Task details => Somewhere below is a line with "### Usage Protection System ✅" and, later, a line with "### ✅ **Production Ready**"; repeat those two lines and all the lines between them, exactly as they are.

Records drawn from a dataset

↓

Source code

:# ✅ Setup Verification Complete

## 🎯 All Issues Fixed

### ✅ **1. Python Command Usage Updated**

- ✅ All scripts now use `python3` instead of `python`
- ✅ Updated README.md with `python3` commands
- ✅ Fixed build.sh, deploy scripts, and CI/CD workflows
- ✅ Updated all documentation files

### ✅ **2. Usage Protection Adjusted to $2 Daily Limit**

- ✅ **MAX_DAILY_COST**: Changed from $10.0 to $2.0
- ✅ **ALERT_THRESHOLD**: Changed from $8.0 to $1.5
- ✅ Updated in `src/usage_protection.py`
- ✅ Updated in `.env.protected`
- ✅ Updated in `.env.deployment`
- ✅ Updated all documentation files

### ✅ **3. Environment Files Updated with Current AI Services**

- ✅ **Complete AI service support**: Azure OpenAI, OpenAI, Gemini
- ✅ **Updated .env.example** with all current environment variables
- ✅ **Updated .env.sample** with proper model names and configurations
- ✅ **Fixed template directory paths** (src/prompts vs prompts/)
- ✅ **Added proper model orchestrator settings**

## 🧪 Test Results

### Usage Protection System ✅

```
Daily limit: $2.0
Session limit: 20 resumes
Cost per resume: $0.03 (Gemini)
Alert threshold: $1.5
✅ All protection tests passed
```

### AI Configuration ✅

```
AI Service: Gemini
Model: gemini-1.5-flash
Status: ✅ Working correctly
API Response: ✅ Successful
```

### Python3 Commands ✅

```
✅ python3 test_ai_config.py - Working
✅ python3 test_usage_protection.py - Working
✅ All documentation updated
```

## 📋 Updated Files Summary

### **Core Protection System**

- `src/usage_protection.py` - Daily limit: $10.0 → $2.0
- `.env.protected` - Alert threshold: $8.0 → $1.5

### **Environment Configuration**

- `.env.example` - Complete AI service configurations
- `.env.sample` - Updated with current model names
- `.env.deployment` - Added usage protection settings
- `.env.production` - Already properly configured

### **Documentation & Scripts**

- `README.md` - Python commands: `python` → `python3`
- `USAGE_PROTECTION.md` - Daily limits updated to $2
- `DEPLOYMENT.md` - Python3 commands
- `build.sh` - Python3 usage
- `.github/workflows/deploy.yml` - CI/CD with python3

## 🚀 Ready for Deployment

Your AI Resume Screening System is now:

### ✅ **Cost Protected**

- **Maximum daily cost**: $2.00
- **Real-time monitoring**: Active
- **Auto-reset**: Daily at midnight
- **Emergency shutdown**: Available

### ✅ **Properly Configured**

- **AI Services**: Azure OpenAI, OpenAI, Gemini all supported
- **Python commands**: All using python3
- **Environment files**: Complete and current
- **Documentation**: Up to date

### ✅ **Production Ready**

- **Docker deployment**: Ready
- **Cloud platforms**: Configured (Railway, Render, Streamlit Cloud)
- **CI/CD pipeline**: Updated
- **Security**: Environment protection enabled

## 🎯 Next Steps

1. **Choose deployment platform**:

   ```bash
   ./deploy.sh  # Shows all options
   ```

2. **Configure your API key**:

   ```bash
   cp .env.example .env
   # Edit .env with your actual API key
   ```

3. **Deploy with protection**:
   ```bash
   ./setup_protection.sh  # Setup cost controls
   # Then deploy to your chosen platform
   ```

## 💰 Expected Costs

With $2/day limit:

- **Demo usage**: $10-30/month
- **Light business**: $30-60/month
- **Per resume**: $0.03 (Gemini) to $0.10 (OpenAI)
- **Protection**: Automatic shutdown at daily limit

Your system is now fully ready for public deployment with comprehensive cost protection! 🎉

↑
↓

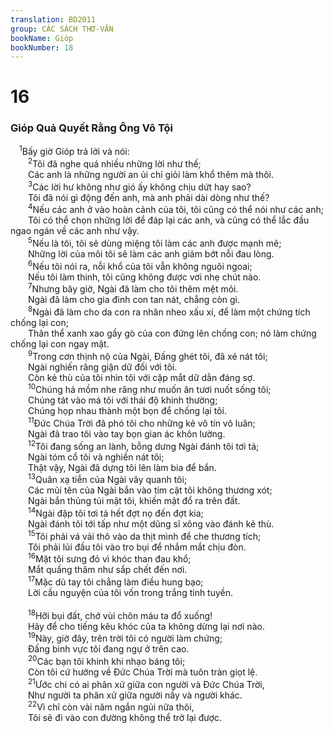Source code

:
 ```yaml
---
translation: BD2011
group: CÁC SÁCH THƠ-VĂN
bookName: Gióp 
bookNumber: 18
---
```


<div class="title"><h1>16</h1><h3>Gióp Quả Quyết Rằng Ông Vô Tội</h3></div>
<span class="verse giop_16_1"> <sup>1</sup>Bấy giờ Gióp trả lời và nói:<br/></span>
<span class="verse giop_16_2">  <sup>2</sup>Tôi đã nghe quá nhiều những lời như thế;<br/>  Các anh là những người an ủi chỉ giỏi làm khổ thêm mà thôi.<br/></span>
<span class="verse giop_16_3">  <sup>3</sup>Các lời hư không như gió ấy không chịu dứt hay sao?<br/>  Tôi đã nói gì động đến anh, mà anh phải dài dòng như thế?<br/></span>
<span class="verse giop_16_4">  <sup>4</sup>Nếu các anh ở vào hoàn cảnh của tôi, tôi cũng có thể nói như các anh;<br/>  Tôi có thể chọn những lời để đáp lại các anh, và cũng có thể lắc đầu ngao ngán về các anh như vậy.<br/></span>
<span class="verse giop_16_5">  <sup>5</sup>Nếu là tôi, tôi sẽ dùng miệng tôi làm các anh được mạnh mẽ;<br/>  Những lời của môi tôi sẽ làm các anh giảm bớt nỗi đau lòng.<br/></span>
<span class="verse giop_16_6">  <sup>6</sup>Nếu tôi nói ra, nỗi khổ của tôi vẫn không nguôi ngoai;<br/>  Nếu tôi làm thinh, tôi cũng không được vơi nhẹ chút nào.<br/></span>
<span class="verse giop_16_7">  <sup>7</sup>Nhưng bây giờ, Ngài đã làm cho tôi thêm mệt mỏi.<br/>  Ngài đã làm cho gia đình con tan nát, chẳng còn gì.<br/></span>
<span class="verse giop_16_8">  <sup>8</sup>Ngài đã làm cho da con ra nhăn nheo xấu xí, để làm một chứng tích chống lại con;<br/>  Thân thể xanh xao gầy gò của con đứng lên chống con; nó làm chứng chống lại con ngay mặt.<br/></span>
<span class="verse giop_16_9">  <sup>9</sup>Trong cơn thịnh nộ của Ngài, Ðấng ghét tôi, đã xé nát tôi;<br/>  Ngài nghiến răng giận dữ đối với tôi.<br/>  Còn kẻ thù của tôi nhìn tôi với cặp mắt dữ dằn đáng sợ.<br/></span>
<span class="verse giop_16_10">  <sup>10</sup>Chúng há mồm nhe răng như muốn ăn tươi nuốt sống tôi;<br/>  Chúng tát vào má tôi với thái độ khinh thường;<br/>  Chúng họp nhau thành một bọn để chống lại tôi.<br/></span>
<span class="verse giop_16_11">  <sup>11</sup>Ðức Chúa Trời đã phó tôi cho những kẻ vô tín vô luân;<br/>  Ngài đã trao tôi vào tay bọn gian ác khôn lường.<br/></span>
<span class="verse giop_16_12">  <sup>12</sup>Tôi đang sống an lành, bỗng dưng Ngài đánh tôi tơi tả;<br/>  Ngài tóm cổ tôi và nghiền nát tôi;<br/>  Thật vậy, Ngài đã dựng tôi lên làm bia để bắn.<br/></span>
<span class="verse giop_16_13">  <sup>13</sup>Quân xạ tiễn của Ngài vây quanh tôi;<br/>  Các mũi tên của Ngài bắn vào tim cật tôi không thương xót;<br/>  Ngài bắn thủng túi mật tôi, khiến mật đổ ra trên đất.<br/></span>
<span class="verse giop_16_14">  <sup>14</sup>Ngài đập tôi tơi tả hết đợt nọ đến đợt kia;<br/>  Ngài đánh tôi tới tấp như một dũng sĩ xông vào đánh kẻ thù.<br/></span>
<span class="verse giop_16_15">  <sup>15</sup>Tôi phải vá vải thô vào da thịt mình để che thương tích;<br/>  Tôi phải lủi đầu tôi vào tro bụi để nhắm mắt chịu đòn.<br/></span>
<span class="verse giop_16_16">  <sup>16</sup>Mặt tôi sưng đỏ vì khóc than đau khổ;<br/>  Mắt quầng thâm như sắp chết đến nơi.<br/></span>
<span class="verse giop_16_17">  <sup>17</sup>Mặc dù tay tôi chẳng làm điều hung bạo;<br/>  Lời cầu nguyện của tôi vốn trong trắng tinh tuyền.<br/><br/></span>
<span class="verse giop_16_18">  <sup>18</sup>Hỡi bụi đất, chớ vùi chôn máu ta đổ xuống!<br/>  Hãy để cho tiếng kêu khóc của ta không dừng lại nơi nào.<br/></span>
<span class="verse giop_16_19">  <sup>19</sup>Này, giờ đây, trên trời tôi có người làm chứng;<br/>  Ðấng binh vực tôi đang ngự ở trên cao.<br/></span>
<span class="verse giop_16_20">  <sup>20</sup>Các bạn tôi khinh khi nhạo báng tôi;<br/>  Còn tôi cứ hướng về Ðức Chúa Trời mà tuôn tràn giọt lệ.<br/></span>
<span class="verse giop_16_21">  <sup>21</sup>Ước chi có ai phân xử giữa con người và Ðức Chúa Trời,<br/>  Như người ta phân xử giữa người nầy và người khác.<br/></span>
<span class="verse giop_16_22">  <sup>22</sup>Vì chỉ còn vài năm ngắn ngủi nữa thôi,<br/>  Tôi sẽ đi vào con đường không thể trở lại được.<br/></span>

↑

Exercise response =>
### Usage Protection System ✅

```
Daily limit: $2.0
Session limit: 20 resumes
Cost per resume: $0.03 (Gemini)
Alert threshold: $1.5
✅ All protection tests passed
```

### AI Configuration ✅

```
AI Service: Gemini
Model: gemini-1.5-flash
Status: ✅ Working correctly
API Response: ✅ Successful
```

### Python3 Commands ✅

```
✅ python3 test_ai_config.py - Working
✅ python3 test_usage_protection.py - Working
✅ All documentation updated
```

## 📋 Updated Files Summary

### **Core Protection System**

- `src/usage_protection.py` - Daily limit: $10.0 → $2.0
- `.env.protected` - Alert threshold: $8.0 → $1.5

### **Environment Configuration**

- `.env.example` - Complete AI service configurations
- `.env.sample` - Updated with current model names
- `.env.deployment` - Added usage protection settings
- `.env.production` - Already properly configured

### **Documentation & Scripts**

- `README.md` - Python commands: `python` → `python3`
- `USAGE_PROTECTION.md` - Daily limits updated to $2
- `DEPLOYMENT.md` - Python3 commands
- `build.sh` - Python3 usage
- `.github/workflows/deploy.yml` - CI/CD with python3

## 🚀 Ready for Deployment

Your AI Resume Screening System is now:

### ✅ **Cost Protected**

- **Maximum daily cost**: $2.00
- **Real-time monitoring**: Active
- **Auto-reset**: Daily at midnight
- **Emergency shutdown**: Available

### ✅ **Properly Configured**

- **AI Services**: Azure OpenAI, OpenAI, Gemini all supported
- **Python commands**: All using python3
- **Environment files**: Complete and current
- **Documentation**: Up to date

### ✅ **Production Ready**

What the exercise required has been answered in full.